Work instruction
From the entries below, retype only the lines from the one with "胡粉炒黄　槟榔　川楝子　鹤虱" through the one with "秘旨补脾汤　治久病面黄肌瘦，", exactly as written.

Data excerpts below:

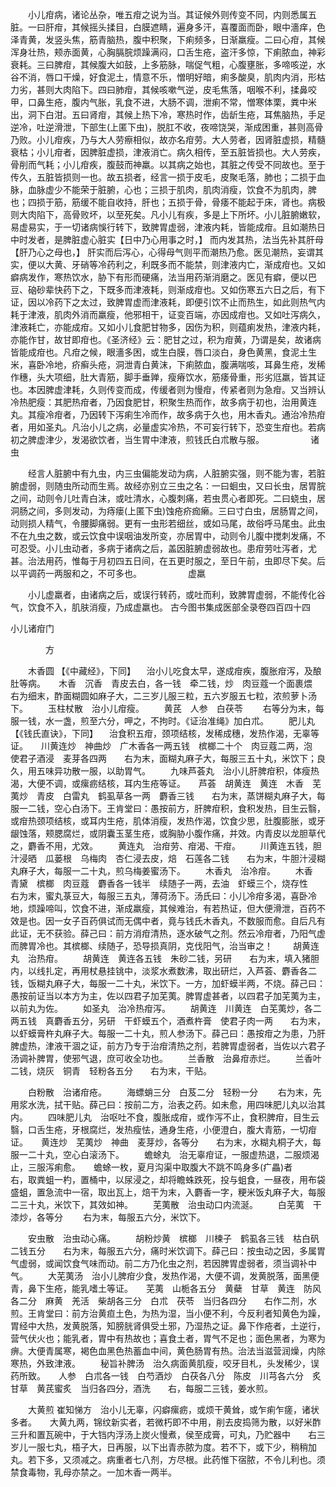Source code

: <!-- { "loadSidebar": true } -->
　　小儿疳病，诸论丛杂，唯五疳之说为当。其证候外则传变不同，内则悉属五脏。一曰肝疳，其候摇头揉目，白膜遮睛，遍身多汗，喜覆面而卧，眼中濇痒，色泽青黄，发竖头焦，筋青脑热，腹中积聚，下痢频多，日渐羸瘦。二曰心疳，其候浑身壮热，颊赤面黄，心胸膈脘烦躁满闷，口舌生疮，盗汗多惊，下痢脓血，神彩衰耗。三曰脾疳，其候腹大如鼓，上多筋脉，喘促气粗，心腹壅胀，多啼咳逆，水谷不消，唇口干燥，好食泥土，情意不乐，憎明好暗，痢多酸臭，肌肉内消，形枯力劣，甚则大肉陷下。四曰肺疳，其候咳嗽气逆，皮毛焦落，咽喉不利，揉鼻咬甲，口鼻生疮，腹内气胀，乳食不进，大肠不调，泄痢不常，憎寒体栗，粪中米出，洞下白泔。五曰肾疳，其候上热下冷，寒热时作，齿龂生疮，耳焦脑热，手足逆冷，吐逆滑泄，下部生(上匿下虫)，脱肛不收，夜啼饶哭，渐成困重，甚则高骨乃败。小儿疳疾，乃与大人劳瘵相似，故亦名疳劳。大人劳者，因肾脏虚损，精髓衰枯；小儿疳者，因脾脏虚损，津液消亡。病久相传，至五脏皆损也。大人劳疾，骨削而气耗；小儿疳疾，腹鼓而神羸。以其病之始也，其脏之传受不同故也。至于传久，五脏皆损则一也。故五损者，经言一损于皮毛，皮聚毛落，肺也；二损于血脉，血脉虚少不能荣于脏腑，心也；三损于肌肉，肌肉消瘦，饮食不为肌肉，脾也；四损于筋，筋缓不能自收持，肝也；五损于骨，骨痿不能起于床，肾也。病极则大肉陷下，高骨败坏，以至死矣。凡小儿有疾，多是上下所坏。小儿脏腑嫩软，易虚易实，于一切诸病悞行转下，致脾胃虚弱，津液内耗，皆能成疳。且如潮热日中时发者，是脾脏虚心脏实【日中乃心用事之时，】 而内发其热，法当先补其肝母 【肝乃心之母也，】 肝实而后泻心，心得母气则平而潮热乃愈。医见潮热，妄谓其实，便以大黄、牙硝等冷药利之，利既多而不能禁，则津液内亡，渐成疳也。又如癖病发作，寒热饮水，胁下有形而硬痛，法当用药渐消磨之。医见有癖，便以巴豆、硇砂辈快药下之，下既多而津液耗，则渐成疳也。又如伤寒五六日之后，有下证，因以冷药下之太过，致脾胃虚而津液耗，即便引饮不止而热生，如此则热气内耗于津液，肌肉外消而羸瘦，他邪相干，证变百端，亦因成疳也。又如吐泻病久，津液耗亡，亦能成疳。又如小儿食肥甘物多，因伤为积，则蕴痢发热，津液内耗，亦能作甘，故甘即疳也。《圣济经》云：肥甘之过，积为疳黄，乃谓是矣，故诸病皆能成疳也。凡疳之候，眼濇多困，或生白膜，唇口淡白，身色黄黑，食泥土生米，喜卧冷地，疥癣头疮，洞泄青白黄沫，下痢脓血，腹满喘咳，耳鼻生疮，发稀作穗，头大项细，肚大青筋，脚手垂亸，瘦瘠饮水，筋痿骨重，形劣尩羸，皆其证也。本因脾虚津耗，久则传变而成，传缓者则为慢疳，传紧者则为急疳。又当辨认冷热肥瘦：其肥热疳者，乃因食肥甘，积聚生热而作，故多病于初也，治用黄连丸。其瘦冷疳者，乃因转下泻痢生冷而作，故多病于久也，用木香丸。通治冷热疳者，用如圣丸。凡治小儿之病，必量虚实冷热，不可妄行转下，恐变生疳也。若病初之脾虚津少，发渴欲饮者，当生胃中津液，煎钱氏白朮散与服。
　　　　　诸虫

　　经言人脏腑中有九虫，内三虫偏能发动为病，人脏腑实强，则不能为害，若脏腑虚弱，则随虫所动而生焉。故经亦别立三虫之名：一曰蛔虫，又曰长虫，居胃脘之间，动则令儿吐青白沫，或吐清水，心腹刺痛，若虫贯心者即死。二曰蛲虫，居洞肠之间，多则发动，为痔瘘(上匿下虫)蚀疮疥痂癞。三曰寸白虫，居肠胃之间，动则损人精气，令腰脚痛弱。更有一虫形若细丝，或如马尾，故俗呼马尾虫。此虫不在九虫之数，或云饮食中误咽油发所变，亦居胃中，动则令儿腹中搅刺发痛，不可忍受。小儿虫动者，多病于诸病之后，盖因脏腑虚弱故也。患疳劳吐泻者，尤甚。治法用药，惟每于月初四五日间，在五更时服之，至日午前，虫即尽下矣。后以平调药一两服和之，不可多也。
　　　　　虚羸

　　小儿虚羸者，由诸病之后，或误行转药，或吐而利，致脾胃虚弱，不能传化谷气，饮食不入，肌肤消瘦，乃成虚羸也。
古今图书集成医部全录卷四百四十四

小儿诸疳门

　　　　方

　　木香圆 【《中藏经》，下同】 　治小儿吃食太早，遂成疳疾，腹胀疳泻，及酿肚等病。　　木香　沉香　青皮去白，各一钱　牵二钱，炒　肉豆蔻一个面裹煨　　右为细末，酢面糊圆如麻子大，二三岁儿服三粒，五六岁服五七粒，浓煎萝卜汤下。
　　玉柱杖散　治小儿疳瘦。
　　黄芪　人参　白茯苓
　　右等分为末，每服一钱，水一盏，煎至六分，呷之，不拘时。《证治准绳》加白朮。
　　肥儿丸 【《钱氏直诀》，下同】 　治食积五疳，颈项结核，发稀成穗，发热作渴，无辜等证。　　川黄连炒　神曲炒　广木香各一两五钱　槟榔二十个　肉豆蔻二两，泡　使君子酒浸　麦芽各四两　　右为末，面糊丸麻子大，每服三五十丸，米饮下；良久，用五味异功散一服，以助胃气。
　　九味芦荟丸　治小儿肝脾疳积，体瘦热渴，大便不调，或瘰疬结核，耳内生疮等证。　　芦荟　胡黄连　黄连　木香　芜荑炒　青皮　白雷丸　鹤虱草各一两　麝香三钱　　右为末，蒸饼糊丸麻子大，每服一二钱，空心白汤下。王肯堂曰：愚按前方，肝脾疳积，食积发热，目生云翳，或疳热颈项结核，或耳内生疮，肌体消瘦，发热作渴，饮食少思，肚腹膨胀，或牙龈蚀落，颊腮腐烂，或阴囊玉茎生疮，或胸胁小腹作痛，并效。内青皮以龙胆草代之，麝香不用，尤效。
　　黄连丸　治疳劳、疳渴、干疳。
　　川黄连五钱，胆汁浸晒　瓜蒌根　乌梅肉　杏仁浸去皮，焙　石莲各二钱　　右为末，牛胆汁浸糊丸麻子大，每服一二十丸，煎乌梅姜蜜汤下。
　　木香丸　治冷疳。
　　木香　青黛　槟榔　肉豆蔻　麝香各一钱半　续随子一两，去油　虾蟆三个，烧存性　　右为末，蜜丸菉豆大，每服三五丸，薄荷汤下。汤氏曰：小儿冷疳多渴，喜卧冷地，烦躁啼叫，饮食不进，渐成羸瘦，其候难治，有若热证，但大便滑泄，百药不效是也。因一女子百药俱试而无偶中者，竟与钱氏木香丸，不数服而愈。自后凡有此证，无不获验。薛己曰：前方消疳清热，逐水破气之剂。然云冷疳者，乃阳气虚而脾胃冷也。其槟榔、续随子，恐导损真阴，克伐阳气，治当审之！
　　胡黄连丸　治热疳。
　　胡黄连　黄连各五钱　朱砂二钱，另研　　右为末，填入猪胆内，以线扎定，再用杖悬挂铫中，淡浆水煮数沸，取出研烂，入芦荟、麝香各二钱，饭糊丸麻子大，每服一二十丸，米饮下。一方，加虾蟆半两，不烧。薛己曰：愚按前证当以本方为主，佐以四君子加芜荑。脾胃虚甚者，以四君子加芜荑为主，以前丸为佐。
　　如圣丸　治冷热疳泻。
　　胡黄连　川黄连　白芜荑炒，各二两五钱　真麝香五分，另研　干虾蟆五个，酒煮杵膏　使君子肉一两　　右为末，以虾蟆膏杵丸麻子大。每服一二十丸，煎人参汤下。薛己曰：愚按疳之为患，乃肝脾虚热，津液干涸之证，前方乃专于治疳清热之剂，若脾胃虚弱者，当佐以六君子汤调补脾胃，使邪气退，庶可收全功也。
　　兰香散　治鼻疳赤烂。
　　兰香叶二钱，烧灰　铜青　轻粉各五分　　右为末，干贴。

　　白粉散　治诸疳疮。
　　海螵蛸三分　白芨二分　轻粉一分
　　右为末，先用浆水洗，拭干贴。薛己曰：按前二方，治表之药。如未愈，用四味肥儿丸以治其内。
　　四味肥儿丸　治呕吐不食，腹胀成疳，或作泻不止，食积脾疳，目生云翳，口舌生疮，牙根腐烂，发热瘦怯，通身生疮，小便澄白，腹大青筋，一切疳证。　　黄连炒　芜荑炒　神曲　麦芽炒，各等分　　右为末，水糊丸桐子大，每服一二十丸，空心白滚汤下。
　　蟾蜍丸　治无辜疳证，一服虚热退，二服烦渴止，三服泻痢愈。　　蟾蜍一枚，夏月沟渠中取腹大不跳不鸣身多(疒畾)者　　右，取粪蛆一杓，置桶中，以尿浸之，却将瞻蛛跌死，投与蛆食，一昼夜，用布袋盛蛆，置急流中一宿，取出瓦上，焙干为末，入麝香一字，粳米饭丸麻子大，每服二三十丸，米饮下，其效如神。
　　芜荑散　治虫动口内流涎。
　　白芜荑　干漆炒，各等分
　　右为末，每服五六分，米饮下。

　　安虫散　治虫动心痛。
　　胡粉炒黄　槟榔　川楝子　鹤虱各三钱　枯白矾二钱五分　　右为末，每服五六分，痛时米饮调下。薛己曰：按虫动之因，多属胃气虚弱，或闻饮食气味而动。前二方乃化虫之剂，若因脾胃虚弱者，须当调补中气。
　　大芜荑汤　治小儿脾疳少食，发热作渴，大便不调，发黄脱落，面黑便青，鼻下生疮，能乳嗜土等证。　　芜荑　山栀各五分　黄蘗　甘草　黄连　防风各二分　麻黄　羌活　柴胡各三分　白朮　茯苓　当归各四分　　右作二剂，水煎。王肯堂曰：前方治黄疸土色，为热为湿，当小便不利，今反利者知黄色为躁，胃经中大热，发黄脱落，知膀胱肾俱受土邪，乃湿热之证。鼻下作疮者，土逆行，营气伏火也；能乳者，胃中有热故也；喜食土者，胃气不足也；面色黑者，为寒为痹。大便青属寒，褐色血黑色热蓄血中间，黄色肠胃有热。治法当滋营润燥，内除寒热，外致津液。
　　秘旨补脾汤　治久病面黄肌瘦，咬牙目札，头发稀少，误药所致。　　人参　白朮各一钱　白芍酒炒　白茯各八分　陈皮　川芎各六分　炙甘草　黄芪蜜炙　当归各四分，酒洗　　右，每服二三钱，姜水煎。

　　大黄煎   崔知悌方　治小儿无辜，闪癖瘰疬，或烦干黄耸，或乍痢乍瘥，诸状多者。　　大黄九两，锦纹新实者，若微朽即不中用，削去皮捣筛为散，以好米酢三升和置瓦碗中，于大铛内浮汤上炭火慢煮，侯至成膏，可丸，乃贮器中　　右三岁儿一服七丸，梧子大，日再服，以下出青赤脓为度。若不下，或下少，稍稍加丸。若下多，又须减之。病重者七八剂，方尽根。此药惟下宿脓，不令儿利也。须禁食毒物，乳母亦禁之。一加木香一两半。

End of Data excerpts.
Data excerpts below:

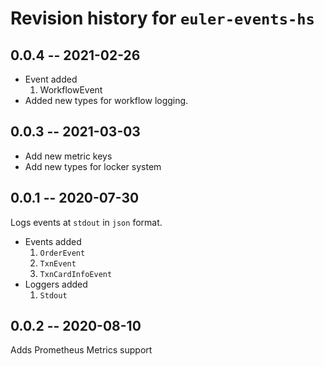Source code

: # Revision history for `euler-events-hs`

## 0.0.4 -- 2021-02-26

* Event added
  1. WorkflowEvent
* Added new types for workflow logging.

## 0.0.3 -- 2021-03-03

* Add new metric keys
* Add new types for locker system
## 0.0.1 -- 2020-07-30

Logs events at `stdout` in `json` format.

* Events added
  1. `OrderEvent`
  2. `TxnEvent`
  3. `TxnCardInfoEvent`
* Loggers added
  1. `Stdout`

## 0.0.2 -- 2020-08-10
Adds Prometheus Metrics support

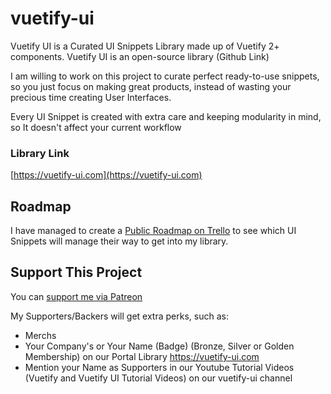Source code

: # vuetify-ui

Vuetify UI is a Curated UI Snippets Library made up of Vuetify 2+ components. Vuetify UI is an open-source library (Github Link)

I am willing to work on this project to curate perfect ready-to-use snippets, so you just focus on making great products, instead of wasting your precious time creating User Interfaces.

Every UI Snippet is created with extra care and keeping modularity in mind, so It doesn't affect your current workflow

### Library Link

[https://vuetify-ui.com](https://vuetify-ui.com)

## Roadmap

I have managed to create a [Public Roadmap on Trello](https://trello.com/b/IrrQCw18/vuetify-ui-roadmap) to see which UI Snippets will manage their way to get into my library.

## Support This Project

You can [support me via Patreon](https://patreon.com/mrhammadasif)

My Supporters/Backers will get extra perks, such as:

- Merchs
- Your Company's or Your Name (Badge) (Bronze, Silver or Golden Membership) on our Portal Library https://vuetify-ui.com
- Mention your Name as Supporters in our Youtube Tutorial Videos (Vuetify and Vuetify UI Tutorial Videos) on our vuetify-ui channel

End of Data excerpts.
Data excerpts below:

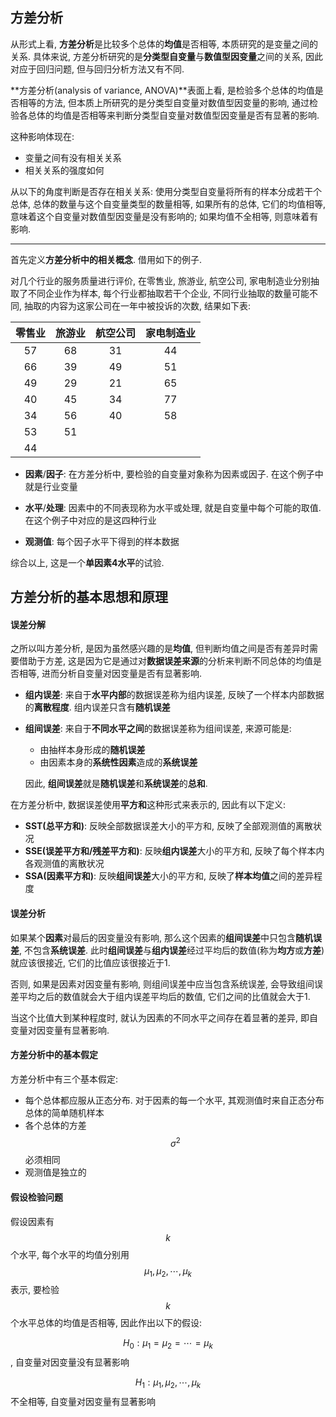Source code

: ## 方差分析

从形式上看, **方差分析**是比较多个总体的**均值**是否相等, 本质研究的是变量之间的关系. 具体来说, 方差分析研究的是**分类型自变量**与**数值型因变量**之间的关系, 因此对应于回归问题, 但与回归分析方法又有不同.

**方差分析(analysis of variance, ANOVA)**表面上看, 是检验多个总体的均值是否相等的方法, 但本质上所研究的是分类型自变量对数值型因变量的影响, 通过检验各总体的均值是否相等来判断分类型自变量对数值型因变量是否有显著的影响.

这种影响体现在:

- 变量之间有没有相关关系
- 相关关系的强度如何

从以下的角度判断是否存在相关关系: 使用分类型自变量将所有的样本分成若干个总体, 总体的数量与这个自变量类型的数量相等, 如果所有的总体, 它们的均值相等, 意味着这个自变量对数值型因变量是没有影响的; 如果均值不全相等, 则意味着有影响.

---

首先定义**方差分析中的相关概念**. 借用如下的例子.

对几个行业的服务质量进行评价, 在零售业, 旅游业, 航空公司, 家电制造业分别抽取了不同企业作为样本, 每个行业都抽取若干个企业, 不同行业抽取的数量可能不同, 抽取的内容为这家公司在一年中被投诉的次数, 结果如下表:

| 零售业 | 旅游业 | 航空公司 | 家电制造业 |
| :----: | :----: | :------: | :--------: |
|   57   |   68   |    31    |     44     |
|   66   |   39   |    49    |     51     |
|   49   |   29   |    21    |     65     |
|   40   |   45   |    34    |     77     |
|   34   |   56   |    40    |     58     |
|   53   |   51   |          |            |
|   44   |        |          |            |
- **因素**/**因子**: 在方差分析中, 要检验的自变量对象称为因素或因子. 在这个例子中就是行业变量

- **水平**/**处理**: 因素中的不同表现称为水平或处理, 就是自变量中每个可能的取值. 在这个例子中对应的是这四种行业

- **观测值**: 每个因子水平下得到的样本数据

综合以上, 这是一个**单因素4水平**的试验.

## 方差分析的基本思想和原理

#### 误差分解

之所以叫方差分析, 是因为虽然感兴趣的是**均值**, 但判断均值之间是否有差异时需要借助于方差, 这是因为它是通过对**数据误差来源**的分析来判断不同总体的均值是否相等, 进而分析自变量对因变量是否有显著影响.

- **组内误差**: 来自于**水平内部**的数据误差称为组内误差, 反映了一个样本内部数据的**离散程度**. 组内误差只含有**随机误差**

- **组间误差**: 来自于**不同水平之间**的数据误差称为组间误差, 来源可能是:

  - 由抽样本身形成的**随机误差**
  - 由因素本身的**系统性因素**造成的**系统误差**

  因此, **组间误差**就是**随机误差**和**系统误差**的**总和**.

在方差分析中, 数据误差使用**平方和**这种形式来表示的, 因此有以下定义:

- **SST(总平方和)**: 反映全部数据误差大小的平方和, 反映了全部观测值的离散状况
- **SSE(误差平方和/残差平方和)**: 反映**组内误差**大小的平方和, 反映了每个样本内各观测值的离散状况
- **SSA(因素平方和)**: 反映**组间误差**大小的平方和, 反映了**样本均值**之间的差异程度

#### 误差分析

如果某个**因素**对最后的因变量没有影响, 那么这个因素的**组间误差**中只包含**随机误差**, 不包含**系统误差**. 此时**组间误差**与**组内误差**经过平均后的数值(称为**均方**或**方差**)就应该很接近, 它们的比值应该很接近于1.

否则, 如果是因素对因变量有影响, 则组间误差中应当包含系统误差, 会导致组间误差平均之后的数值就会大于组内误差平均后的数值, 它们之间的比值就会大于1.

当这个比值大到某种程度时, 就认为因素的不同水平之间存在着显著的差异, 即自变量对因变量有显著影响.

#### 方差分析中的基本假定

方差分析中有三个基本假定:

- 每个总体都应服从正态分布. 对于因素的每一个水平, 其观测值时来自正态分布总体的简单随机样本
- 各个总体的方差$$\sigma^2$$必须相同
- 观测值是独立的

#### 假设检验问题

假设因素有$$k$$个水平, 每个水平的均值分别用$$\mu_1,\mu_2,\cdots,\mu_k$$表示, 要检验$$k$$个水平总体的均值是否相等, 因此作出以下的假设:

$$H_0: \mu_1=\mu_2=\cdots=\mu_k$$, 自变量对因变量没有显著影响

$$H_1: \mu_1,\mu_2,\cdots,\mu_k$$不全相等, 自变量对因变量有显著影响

End of Data excerpts.

Result of the exercise
　　胡粉炒黄　槟榔　川楝子　鹤虱各三钱　枯白矾二钱五分　　右为末，每服五六分，痛时米饮调下。薛己曰：按虫动之因，多属胃气虚弱，或闻饮食气味而动。前二方乃化虫之剂，若因脾胃虚弱者，须当调补中气。
　　大芜荑汤　治小儿脾疳少食，发热作渴，大便不调，发黄脱落，面黑便青，鼻下生疮，能乳嗜土等证。　　芜荑　山栀各五分　黄蘗　甘草　黄连　防风各二分　麻黄　羌活　柴胡各三分　白朮　茯苓　当归各四分　　右作二剂，水煎。王肯堂曰：前方治黄疸土色，为热为湿，当小便不利，今反利者知黄色为躁，胃经中大热，发黄脱落，知膀胱肾俱受土邪，乃湿热之证。鼻下作疮者，土逆行，营气伏火也；能乳者，胃中有热故也；喜食土者，胃气不足也；面色黑者，为寒为痹。大便青属寒，褐色血黑色热蓄血中间，黄色肠胃有热。治法当滋营润燥，内除寒热，外致津液。
　　秘旨补脾汤　治久病面黄肌瘦，咬牙目札，头发稀少，误药所致。　　人参　白朮各一钱　白芍酒炒　白茯各八分　陈皮　川芎各六分　炙甘草　黄芪蜜炙　当归各四分，酒洗　　右，每服二三钱，姜水煎。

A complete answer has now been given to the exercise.